Chi sono «Ritter Dene Voss» e soprattutto cosa sono nella lingua tedesca? Non sono nulla. O meglio, non sono nient’altro che i nomi di battesimo di tre grandi attori della Magna Mater Germania che l’austriaco Thomas Bernhard, uno dei più grandi drammaturghi del Novecento, scelse come modelli della più bizzarra commedia di costumi che sia mai stata scritta. Bernhard in «Ritter Dene Voss» mette in scena tre simboli della nostra piccola Europa. Un paese dall’anima alla deriva, cui resta in eredità, nella follia che lo abita ogni giorno di più, solo la cronaca spicciola delle ultime illusioni nello spazio chiuso di un carcere, che l’autore identifica con la famiglia borghese. In quell’elegante living room dove, giunti all’ultima tappa prima del silenzio, un fratello e due sorelle continuano a ripetere, senza crederci più, i gesti abituali del quotidiano, si agita il germe impietoso della pazzia: il fratello, reduce da una clinica psichiatrica, tra un ricovero e l’altro, fa ritorno alla casa dei padri che l’ha visto nascere solo per aizzare una contro l’altra le sorelle come il più cinico e impietoso dei domatori da circo. Ma chi sono queste donne che, incapaci di reagire con le limpide armi della ragione, si sono rassegnate a condividere col loro carnefice questo feroce gioco al massacro? Non sono altro - ci spiega Bernhard - che due attrici. Le quali, e qui sta il nucleo esasperato e grottesco della situazione, fanno solo saltuarie apparizioni sulla scena.

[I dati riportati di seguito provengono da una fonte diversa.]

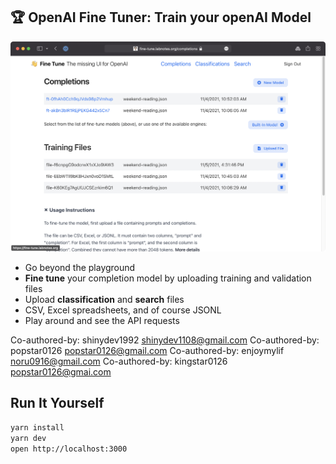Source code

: ## 🏆 OpenAI Fine Tuner: Train your openAI Model

![](public/images/screenshot.png)

* Go beyond the playground
* **Fine tune** your completion model by uploading training and validation files
* Upload **classification** and **search** files
* CSV, Excel spreadsheets, and of course JSONL
* Play around and see the API requests

Co-authored-by: shinydev1992 <shinydev1108@gmail.com>
Co-authored-by: popstar0126 <popstar0126@gmail.com>
Co-authored-by: enjoymylif <noru0916@gmail.com>
Co-authored-by: kingstar0126 <popstar0126@gmai.com>


## Run It Yourself

```bash
yarn install
yarn dev
open http://localhost:3000
```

Infatti il loro teatro è la casa da cui non possono evadere, questo salotto-sala da pranzo-dormitorio-pensatoio del tempo che fu, dove si accaniscono a servire piatti immangiabili, ad ascoltare le tiritere immonde e patetiche dell’unico maschio padrone. Dentro la tomba elegante ma asfittica, costellata dai ritratti degli antenati, che il regista Piero Maccarinelli ha immaginato come loro estrema dimora, il demoniaco terzetto di questi fantasmi in carne ed ossa che s’illudono di trovare una residua ragione di vita nell’ossessivo confrontarsi uno con l’altro con le armi della cultura, tre magnifici attori dell’Italia di oggi sezionano con furore ogni sillaba di questo testo straordinario. Dove la filosofia del passato, l’arte del secolo scorso, la perfetta educazione che regna nelle loro parole non li salverà dal disastro. In un carosello di incredibili boutade, di raggelanti scherzi, di ipotesi che mai giungeranno alla realizzazione.

PeMerito a un grande Massimo Popolizio - appena laureato, per questa interpretazione, del Premio Olimpici del teatro - e alle sue splendide sorelle, l’ape-regina traboccante di maliziosa sensualità Manuela Mandracchia e la scatenata, effervescente Maria Paiato, un’attrice che fa storia a sé.